General Diaz accepted very easily his last reëlection, and permitted to be named with him, as vice-president, Ramón Corral, who represented the perpetuation of the Diaz régime. No other candidates than Diaz and Corral were admitted. Madero was arrested before the elections, and the triumph of the Diaz-Corral ticket made it apparent that it was impossible to obtain a political change by ballot.

On his escape from prison, Francisco I. Madero started the revolution. The plan of San Luis Potosi, which was the basis of the movement, made it clear that the leaders still considered as the chief problem of Mexico a political change, and the purpose of that plan was chiefly a change of government.

The rural classes, however, followed Madero, and supported him in the revolution initiated by him, under the tacit belief that his revolution would bring some agrarian reforms which were needed to improve the condition of the masses, but which were not yet enunciated in any concrete form.

General Diaz believed that he would stop the revolution by his retiring from power. The negotiations at Juarez, by which General Diaz agreed to retire and to deliver the government to a provisional president, checked the revolution precisely when it began to acquire its actual strength and real form.
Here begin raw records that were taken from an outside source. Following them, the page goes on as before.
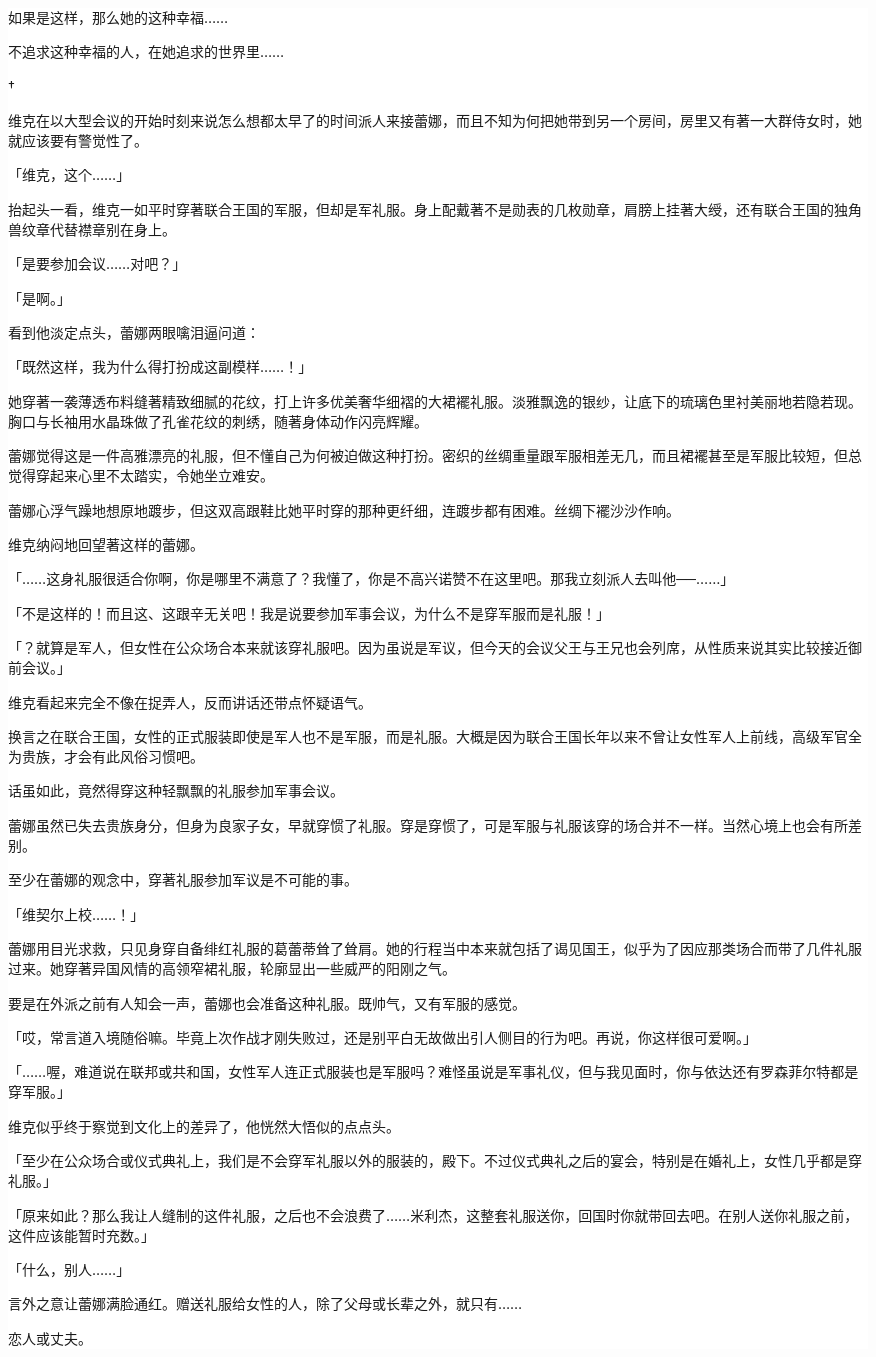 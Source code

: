 如果是这样，那么她的这种幸福……

不追求这种幸福的人，在她追求的世界里……

†

维克在以大型会议的开始时刻来说怎么想都太早了的时间派人来接蕾娜，而且不知为何把她带到另一个房间，房里又有著一大群侍女时，她就应该要有警觉性了。

「维克，这个……」

抬起头一看，维克一如平时穿著联合王国的军服，但却是军礼服。身上配戴著不是勋表的几枚勋章，肩膀上挂著大绶，还有联合王国的独角兽纹章代替襟章别在身上。

「是要参加会议……对吧？」

「是啊。」

看到他淡定点头，蕾娜两眼噙泪逼问道：

「既然这样，我为什么得打扮成这副模样……！」

她穿著一袭薄透布料缝著精致细腻的花纹，打上许多优美奢华细褶的大裙襬礼服。淡雅飘逸的银纱，让底下的琉璃色里衬美丽地若隐若现。胸口与长袖用水晶珠做了孔雀花纹的刺绣，随著身体动作闪亮辉耀。

蕾娜觉得这是一件高雅漂亮的礼服，但不懂自己为何被迫做这种打扮。密织的丝绸重量跟军服相差无几，而且裙襬甚至是军服比较短，但总觉得穿起来心里不太踏实，令她坐立难安。

蕾娜心浮气躁地想原地踱步，但这双高跟鞋比她平时穿的那种更纤细，连踱步都有困难。丝绸下襬沙沙作响。

维克纳闷地回望著这样的蕾娜。

「……这身礼服很适合你啊，你是哪里不满意了？我懂了，你是不高兴诺赞不在这里吧。那我立刻派人去叫他──……」

「不是这样的！而且这、这跟辛无关吧！我是说要参加军事会议，为什么不是穿军服而是礼服！」

「？就算是军人，但女性在公众场合本来就该穿礼服吧。因为虽说是军议，但今天的会议父王与王兄也会列席，从性质来说其实比较接近御前会议。」

维克看起来完全不像在捉弄人，反而讲话还带点怀疑语气。

换言之在联合王国，女性的正式服装即使是军人也不是军服，而是礼服。大概是因为联合王国长年以来不曾让女性军人上前线，高级军官全为贵族，才会有此风俗习惯吧。

话虽如此，竟然得穿这种轻飘飘的礼服参加军事会议。

蕾娜虽然已失去贵族身分，但身为良家子女，早就穿惯了礼服。穿是穿惯了，可是军服与礼服该穿的场合并不一样。当然心境上也会有所差别。

至少在蕾娜的观念中，穿著礼服参加军议是不可能的事。

「维契尔上校……！」

蕾娜用目光求救，只见身穿自备绯红礼服的葛蕾蒂耸了耸肩。她的行程当中本来就包括了谒见国王，似乎为了因应那类场合而带了几件礼服过来。她穿著异国风情的高领窄裙礼服，轮廓显出一些威严的阳刚之气。

要是在外派之前有人知会一声，蕾娜也会准备这种礼服。既帅气，又有军服的感觉。

「哎，常言道入境随俗嘛。毕竟上次作战才刚失败过，还是别平白无故做出引人侧目的行为吧。再说，你这样很可爱啊。」

「……喔，难道说在联邦或共和国，女性军人连正式服装也是军服吗？难怪虽说是军事礼仪，但与我见面时，你与依达还有罗森菲尔特都是穿军服。」

维克似乎终于察觉到文化上的差异了，他恍然大悟似的点点头。

「至少在公众场合或仪式典礼上，我们是不会穿军礼服以外的服装的，殿下。不过仪式典礼之后的宴会，特别是在婚礼上，女性几乎都是穿礼服。」

「原来如此？那么我让人缝制的这件礼服，之后也不会浪费了……米利杰，这整套礼服送你，回国时你就带回去吧。在别人送你礼服之前，这件应该能暂时充数。」

「什么，别人……」

言外之意让蕾娜满脸通红。赠送礼服给女性的人，除了父母或长辈之外，就只有……

恋人或丈夫。
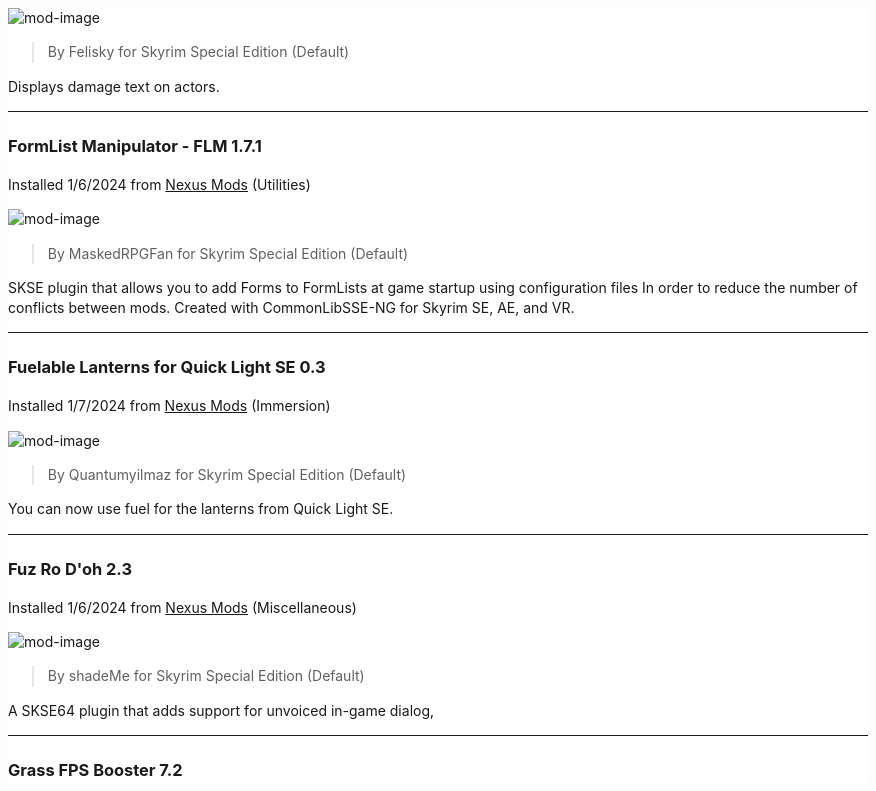 <img src="https://staticdelivery.nexusmods.com/mods/1704/images/14332/14332-1514640545-1403096597.jpeg" alt="mod-image" height="350" />

> By Felisky for Skyrim Special Edition (Default)

Displays damage text on actors.




<hr />

### FormList Manipulator - FLM 1.7.1

Installed 1/6/2024 from [Nexus Mods](https://www.nexusmods.com/skyrimspecialedition/mods/74037/) (Utilities) 

<img src="https://staticdelivery.nexusmods.com/mods/1704/images/74037/74037-1661494365-403072236.jpeg" alt="mod-image" height="350" />

> By MaskedRPGFan for Skyrim Special Edition (Default)

SKSE plugin that allows you to add Forms to FormLists at game startup using configuration files In order to reduce the number of conflicts between mods. Created with CommonLibSSE-NG for Skyrim SE, AE, and VR.




<hr />

### Fuelable Lanterns for Quick Light SE 0.3

Installed 1/7/2024 from [Nexus Mods](https://www.nexusmods.com/skyrimspecialedition/mods/82809/) (Immersion) 

<img src="https://staticdelivery.nexusmods.com/mods/1704/images/82809/82809-1673823513-96000141.jpeg" alt="mod-image" height="350" />

> By Quantumyilmaz for Skyrim Special Edition (Default)

You can now use fuel for the lanterns from Quick Light SE.




<hr />

### Fuz Ro D&#39;oh 2.3

Installed 1/6/2024 from [Nexus Mods](https://www.nexusmods.com/skyrimspecialedition/mods/15109/) (Miscellaneous) 

<img src="https://staticdelivery.nexusmods.com/mods/1704/images/15109/15109-1517872321-1502894648.png" alt="mod-image" height="350" />

> By shadeMe for Skyrim Special Edition (Default)

A SKSE64 plugin that adds support for unvoiced in-game dialog,




<hr />

### Grass FPS Booster 7.2
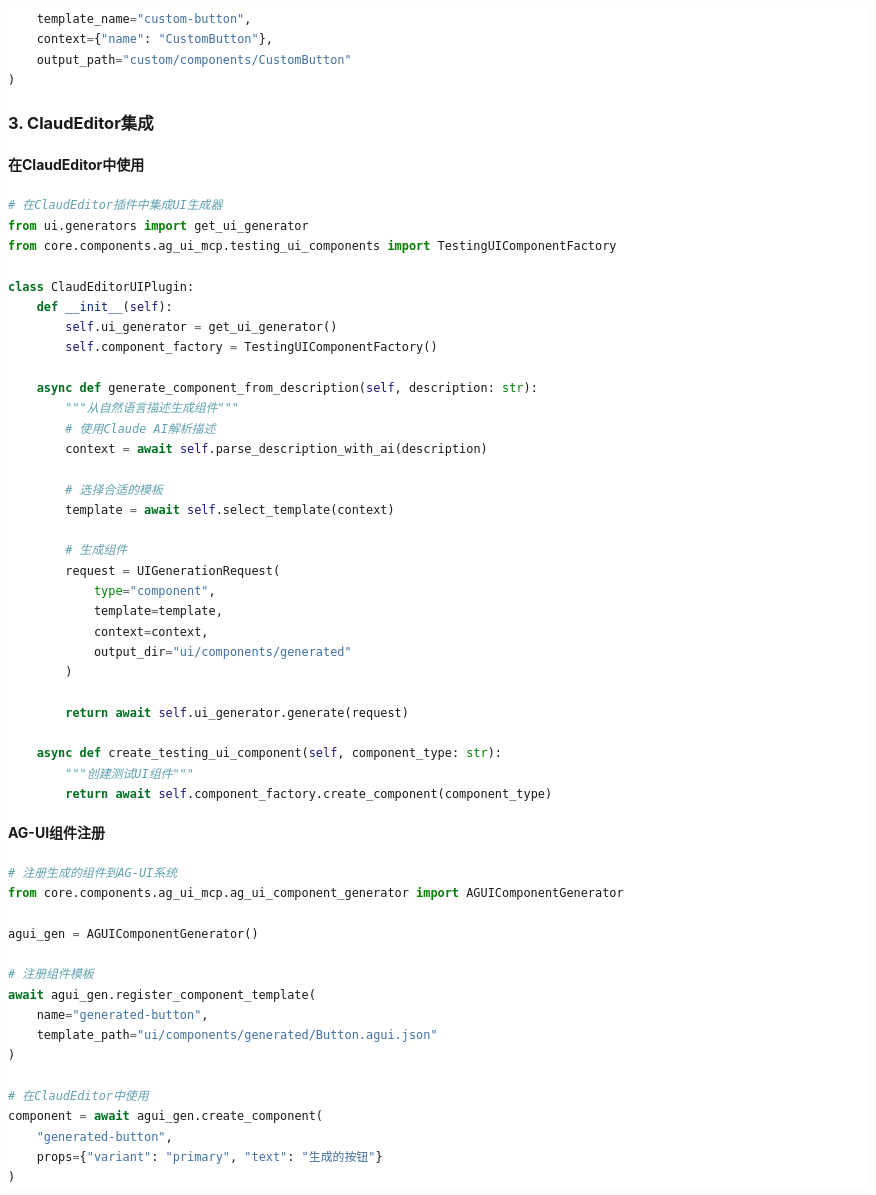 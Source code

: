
 ```python
    template_name="custom-button",
    context={"name": "CustomButton"},
    output_path="custom/components/CustomButton"
)
```

### **3. ClaudEditor集成**

#### **在ClaudEditor中使用**
```python
# 在ClaudEditor插件中集成UI生成器
from ui.generators import get_ui_generator
from core.components.ag_ui_mcp.testing_ui_components import TestingUIComponentFactory

class ClaudEditorUIPlugin:
    def __init__(self):
        self.ui_generator = get_ui_generator()
        self.component_factory = TestingUIComponentFactory()
    
    async def generate_component_from_description(self, description: str):
        """从自然语言描述生成组件"""
        # 使用Claude AI解析描述
        context = await self.parse_description_with_ai(description)
        
        # 选择合适的模板
        template = await self.select_template(context)
        
        # 生成组件
        request = UIGenerationRequest(
            type="component",
            template=template,
            context=context,
            output_dir="ui/components/generated"
        )
        
        return await self.ui_generator.generate(request)
    
    async def create_testing_ui_component(self, component_type: str):
        """创建测试UI组件"""
        return await self.component_factory.create_component(component_type)
```

#### **AG-UI组件注册**
```python
# 注册生成的组件到AG-UI系统
from core.components.ag_ui_mcp.ag_ui_component_generator import AGUIComponentGenerator

agui_gen = AGUIComponentGenerator()

# 注册组件模板
await agui_gen.register_component_template(
    name="generated-button",
    template_path="ui/components/generated/Button.agui.json"
)

# 在ClaudEditor中使用
component = await agui_gen.create_component(
    "generated-button",
    props={"variant": "primary", "text": "生成的按钮"}
)
```
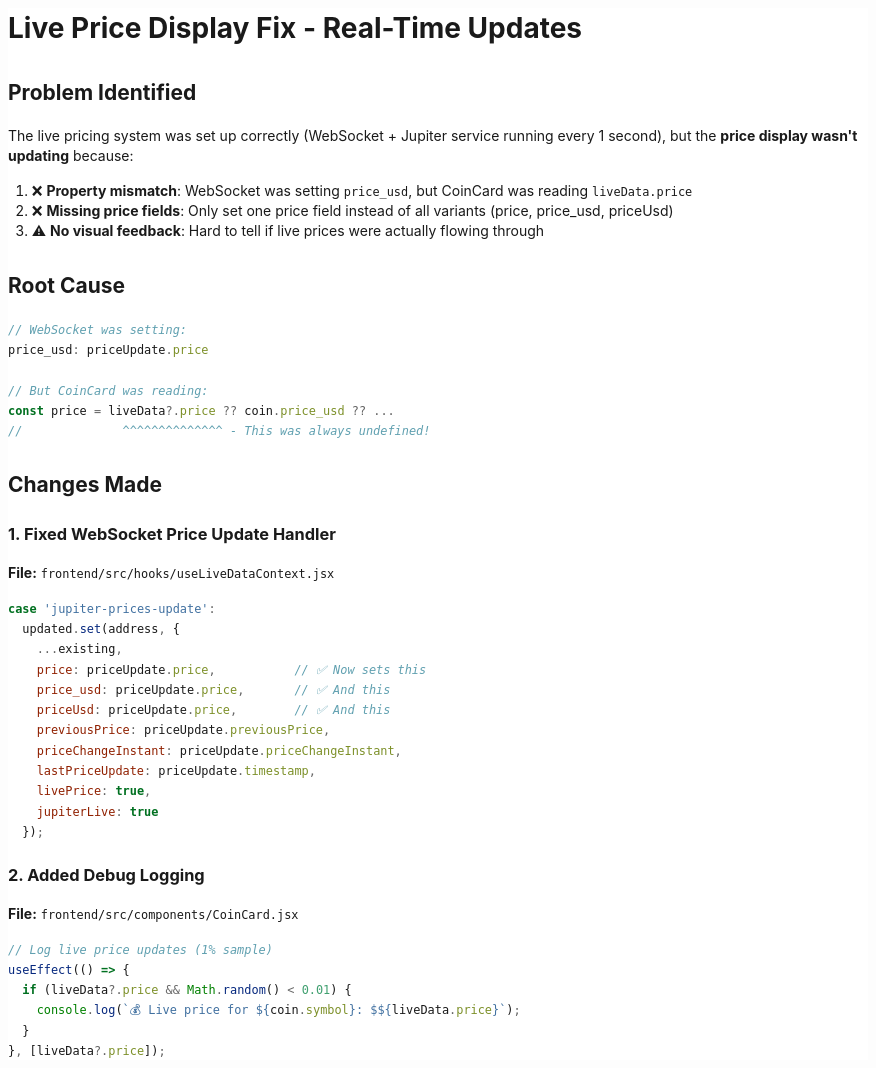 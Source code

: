# Live Price Display Fix - Real-Time Updates

## Problem Identified

The live pricing system was set up correctly (WebSocket + Jupiter service running every 1 second), but the **price display wasn't updating** because:

1. ❌ **Property mismatch**: WebSocket was setting `price_usd`, but CoinCard was reading `liveData.price`
2. ❌ **Missing price fields**: Only set one price field instead of all variants (price, price_usd, priceUsd)
3. ⚠️ **No visual feedback**: Hard to tell if live prices were actually flowing through

## Root Cause

```javascript
// WebSocket was setting:
price_usd: priceUpdate.price

// But CoinCard was reading:
const price = liveData?.price ?? coin.price_usd ?? ...
//              ^^^^^^^^^^^^^^ - This was always undefined!
```

## Changes Made

### 1. Fixed WebSocket Price Update Handler
**File:** `frontend/src/hooks/useLiveDataContext.jsx`

```javascript
case 'jupiter-prices-update':
  updated.set(address, { 
    ...existing, 
    price: priceUpdate.price,           // ✅ Now sets this
    price_usd: priceUpdate.price,       // ✅ And this
    priceUsd: priceUpdate.price,        // ✅ And this
    previousPrice: priceUpdate.previousPrice,
    priceChangeInstant: priceUpdate.priceChangeInstant,
    lastPriceUpdate: priceUpdate.timestamp,
    livePrice: true,
    jupiterLive: true
  });
```

### 2. Added Debug Logging
**File:** `frontend/src/components/CoinCard.jsx`

```javascript
// Log live price updates (1% sample)
useEffect(() => {
  if (liveData?.price && Math.random() < 0.01) {
    console.log(`💰 Live price for ${coin.symbol}: $${liveData.price}`);
  }
}, [liveData?.price]);
```
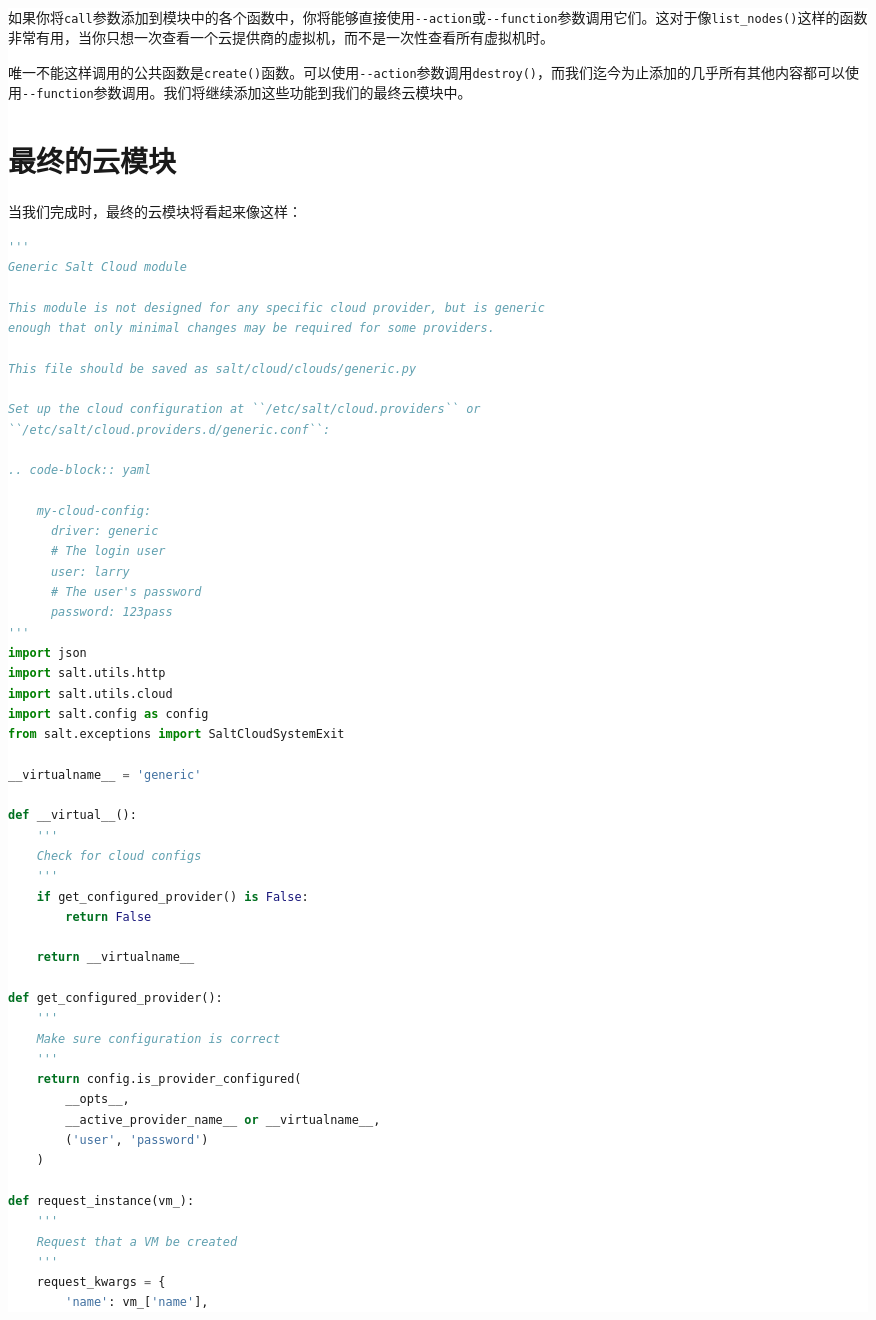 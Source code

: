 如果你将`call`参数添加到模块中的各个函数中，你将能够直接使用`--action`或`--function`参数调用它们。这对于像`list_nodes()`这样的函数非常有用，当你只想一次查看一个云提供商的虚拟机，而不是一次性查看所有虚拟机时。

唯一不能这样调用的公共函数是`create()`函数。可以使用`--action`参数调用`destroy()`，而我们迄今为止添加的几乎所有其他内容都可以使用`--function`参数调用。我们将继续添加这些功能到我们的最终云模块中。

# 最终的云模块

当我们完成时，最终的云模块将看起来像这样：

```py
'''
Generic Salt Cloud module

This module is not designed for any specific cloud provider, but is generic
enough that only minimal changes may be required for some providers.

This file should be saved as salt/cloud/clouds/generic.py

Set up the cloud configuration at ``/etc/salt/cloud.providers`` or
``/etc/salt/cloud.providers.d/generic.conf``:

.. code-block:: yaml

    my-cloud-config:
      driver: generic
      # The login user
      user: larry
      # The user's password
      password: 123pass
'''
import json
import salt.utils.http
import salt.utils.cloud
import salt.config as config
from salt.exceptions import SaltCloudSystemExit

__virtualname__ = 'generic'

def __virtual__():
    '''
    Check for cloud configs
    '''
    if get_configured_provider() is False:
        return False

    return __virtualname__

def get_configured_provider():
    '''
    Make sure configuration is correct
    '''
    return config.is_provider_configured(
        __opts__,
        __active_provider_name__ or __virtualname__,
        ('user', 'password')
    )

def request_instance(vm_):
    '''
    Request that a VM be created
    '''
    request_kwargs = {
        'name': vm_['name'],
```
De la Barra, a vacillating and Jesuitic character, had no formative policy during his administration. As a creature of General Diaz, intimately connected with the conservative element of the old régime, he merely limited himself to muster out the revolutionary army, as the way in which he understood peace ought to be reëstablished.

By this negative action he minimized the effect of the revolution and he prepared a reaction in favor of the old régime. The same men who surrounded General Diaz and who had urged the continuation of his policies, returned to

the country when they saw that they were not persecuted, and started a political campaign against Madero and against the revolution. It was during this period that efforts were made to concentrate the public opinion in favor of General Reyes and De la Barra himself as presidential candidates against Madero.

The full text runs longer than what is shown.